_Task objective_: Report, as a number alone, how many lines below contain the string "resetGenerateName".

━━━━

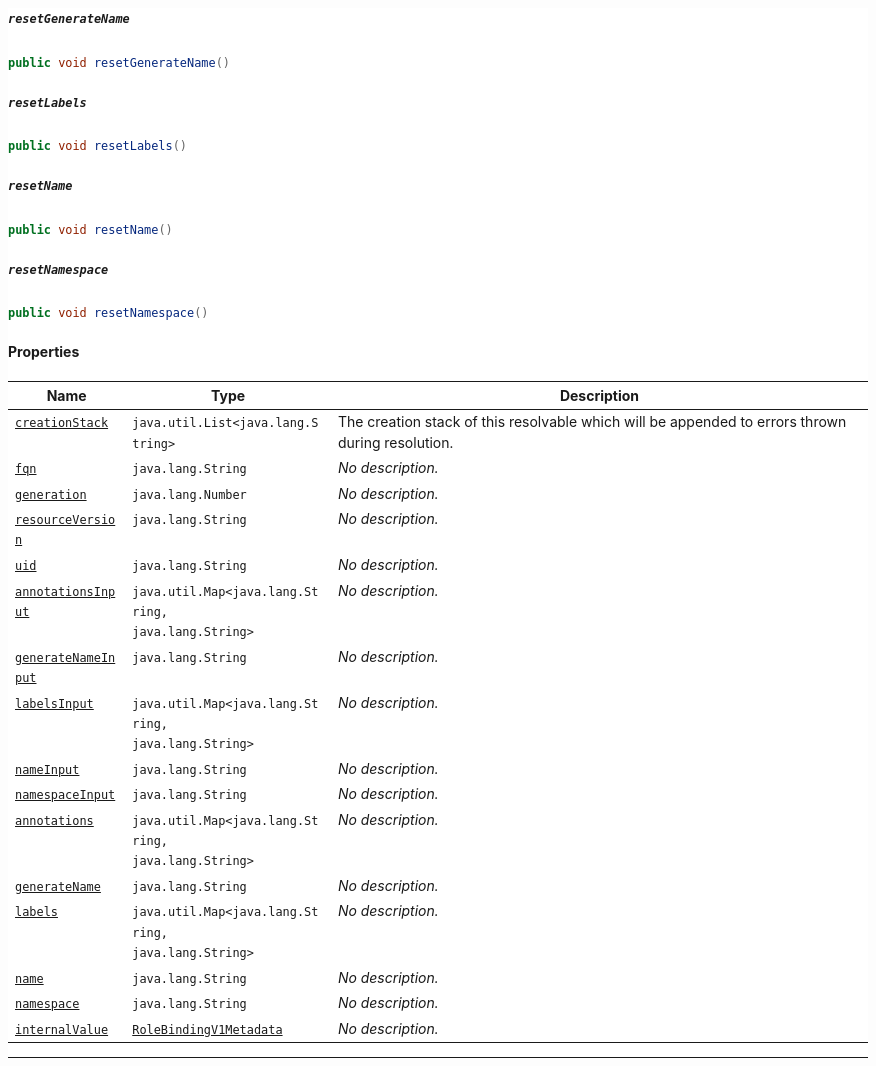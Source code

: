 ##### `resetGenerateName` <a name="resetGenerateName" id="@cdktf/provider-kubernetes.roleBindingV1.RoleBindingV1MetadataOutputReference.resetGenerateName"></a>

```java
public void resetGenerateName()
```

##### `resetLabels` <a name="resetLabels" id="@cdktf/provider-kubernetes.roleBindingV1.RoleBindingV1MetadataOutputReference.resetLabels"></a>

```java
public void resetLabels()
```

##### `resetName` <a name="resetName" id="@cdktf/provider-kubernetes.roleBindingV1.RoleBindingV1MetadataOutputReference.resetName"></a>

```java
public void resetName()
```

##### `resetNamespace` <a name="resetNamespace" id="@cdktf/provider-kubernetes.roleBindingV1.RoleBindingV1MetadataOutputReference.resetNamespace"></a>

```java
public void resetNamespace()
```


#### Properties <a name="Properties" id="Properties"></a>

| **Name** | **Type** | **Description** |
| --- | --- | --- |
| <code><a href="#@cdktf/provider-kubernetes.roleBindingV1.RoleBindingV1MetadataOutputReference.property.creationStack">creationStack</a></code> | <code>java.util.List<java.lang.String></code> | The creation stack of this resolvable which will be appended to errors thrown during resolution. |
| <code><a href="#@cdktf/provider-kubernetes.roleBindingV1.RoleBindingV1MetadataOutputReference.property.fqn">fqn</a></code> | <code>java.lang.String</code> | *No description.* |
| <code><a href="#@cdktf/provider-kubernetes.roleBindingV1.RoleBindingV1MetadataOutputReference.property.generation">generation</a></code> | <code>java.lang.Number</code> | *No description.* |
| <code><a href="#@cdktf/provider-kubernetes.roleBindingV1.RoleBindingV1MetadataOutputReference.property.resourceVersion">resourceVersion</a></code> | <code>java.lang.String</code> | *No description.* |
| <code><a href="#@cdktf/provider-kubernetes.roleBindingV1.RoleBindingV1MetadataOutputReference.property.uid">uid</a></code> | <code>java.lang.String</code> | *No description.* |
| <code><a href="#@cdktf/provider-kubernetes.roleBindingV1.RoleBindingV1MetadataOutputReference.property.annotationsInput">annotationsInput</a></code> | <code>java.util.Map<java.lang.String, java.lang.String></code> | *No description.* |
| <code><a href="#@cdktf/provider-kubernetes.roleBindingV1.RoleBindingV1MetadataOutputReference.property.generateNameInput">generateNameInput</a></code> | <code>java.lang.String</code> | *No description.* |
| <code><a href="#@cdktf/provider-kubernetes.roleBindingV1.RoleBindingV1MetadataOutputReference.property.labelsInput">labelsInput</a></code> | <code>java.util.Map<java.lang.String, java.lang.String></code> | *No description.* |
| <code><a href="#@cdktf/provider-kubernetes.roleBindingV1.RoleBindingV1MetadataOutputReference.property.nameInput">nameInput</a></code> | <code>java.lang.String</code> | *No description.* |
| <code><a href="#@cdktf/provider-kubernetes.roleBindingV1.RoleBindingV1MetadataOutputReference.property.namespaceInput">namespaceInput</a></code> | <code>java.lang.String</code> | *No description.* |
| <code><a href="#@cdktf/provider-kubernetes.roleBindingV1.RoleBindingV1MetadataOutputReference.property.annotations">annotations</a></code> | <code>java.util.Map<java.lang.String, java.lang.String></code> | *No description.* |
| <code><a href="#@cdktf/provider-kubernetes.roleBindingV1.RoleBindingV1MetadataOutputReference.property.generateName">generateName</a></code> | <code>java.lang.String</code> | *No description.* |
| <code><a href="#@cdktf/provider-kubernetes.roleBindingV1.RoleBindingV1MetadataOutputReference.property.labels">labels</a></code> | <code>java.util.Map<java.lang.String, java.lang.String></code> | *No description.* |
| <code><a href="#@cdktf/provider-kubernetes.roleBindingV1.RoleBindingV1MetadataOutputReference.property.name">name</a></code> | <code>java.lang.String</code> | *No description.* |
| <code><a href="#@cdktf/provider-kubernetes.roleBindingV1.RoleBindingV1MetadataOutputReference.property.namespace">namespace</a></code> | <code>java.lang.String</code> | *No description.* |
| <code><a href="#@cdktf/provider-kubernetes.roleBindingV1.RoleBindingV1MetadataOutputReference.property.internalValue">internalValue</a></code> | <code><a href="#@cdktf/provider-kubernetes.roleBindingV1.RoleBindingV1Metadata">RoleBindingV1Metadata</a></code> | *No description.* |

---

━━━━

_Your response_: 2